Of course, the biggest obstacles for Evans are the same ones that have been in the way for his entire career – established stars like Brown, Jones, Hopkins and Beckham. Perhaps new homes for Brown and Beckham – Oakland and Cleveland, respectively – will lead to differences in their usual numbers in 2019, creating more of an opportunity for the younger players. And, Evans is likely to get more votes with essentially the same production if his efforts are part of a winning campaign. There's hope for that, too, with Arians in town.

The Buccaneers drafted Evans with the seventh overall pick in 2014 and he has since accomplished everything the team could have hoped for, and more.

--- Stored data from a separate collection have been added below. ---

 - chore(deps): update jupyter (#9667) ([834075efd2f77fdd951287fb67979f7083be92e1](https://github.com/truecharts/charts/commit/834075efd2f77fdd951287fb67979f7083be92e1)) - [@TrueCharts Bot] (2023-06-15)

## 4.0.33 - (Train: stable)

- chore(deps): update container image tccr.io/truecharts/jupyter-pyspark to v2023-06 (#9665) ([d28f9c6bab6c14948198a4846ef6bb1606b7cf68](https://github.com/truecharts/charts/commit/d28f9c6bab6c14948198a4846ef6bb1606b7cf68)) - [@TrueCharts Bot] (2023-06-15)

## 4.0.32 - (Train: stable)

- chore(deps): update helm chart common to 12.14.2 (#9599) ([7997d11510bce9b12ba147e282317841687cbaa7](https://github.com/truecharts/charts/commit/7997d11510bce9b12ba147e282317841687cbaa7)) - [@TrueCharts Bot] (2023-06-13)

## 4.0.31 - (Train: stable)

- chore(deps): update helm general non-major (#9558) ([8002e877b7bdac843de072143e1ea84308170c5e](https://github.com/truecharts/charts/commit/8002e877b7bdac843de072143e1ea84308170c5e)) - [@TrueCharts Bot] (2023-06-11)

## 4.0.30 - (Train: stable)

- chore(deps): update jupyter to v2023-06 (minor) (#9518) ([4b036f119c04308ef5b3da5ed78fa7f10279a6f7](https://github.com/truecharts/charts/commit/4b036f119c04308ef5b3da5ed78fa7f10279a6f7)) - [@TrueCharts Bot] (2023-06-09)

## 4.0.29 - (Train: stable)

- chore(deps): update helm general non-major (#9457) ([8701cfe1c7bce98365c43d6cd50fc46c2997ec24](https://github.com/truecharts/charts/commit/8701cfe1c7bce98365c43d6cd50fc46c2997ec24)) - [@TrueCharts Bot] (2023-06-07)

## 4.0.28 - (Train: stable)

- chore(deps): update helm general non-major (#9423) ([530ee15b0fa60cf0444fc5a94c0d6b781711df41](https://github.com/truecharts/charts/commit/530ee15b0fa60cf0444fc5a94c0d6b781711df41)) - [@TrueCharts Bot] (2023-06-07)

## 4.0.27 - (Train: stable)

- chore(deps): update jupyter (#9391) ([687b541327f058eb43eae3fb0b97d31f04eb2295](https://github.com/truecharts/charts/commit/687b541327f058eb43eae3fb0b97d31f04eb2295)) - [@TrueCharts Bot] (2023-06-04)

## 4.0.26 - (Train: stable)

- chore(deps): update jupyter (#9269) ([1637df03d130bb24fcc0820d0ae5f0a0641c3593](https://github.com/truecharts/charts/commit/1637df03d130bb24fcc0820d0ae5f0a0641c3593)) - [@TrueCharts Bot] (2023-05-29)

In just five years, he's already emerged as the franchise's all-time leader in receiving yards (6,103), touchdown catches (40) and 100-yard games (21). He has more receptions (395) than any other wideout in team annals and should take the career mark away from former running back James Wilder at some point this season. As noted above, he broke the single-season yardage record last year, and he owns the only two seasons in team history with 12 or more touchdown catches. He's been to the Pro Bowl twice and he's earned his share of all-pro votes. Perhaps 2019 will be the year that he also becomes the first Associated Press First-Team All-Pro in Buccaneers history.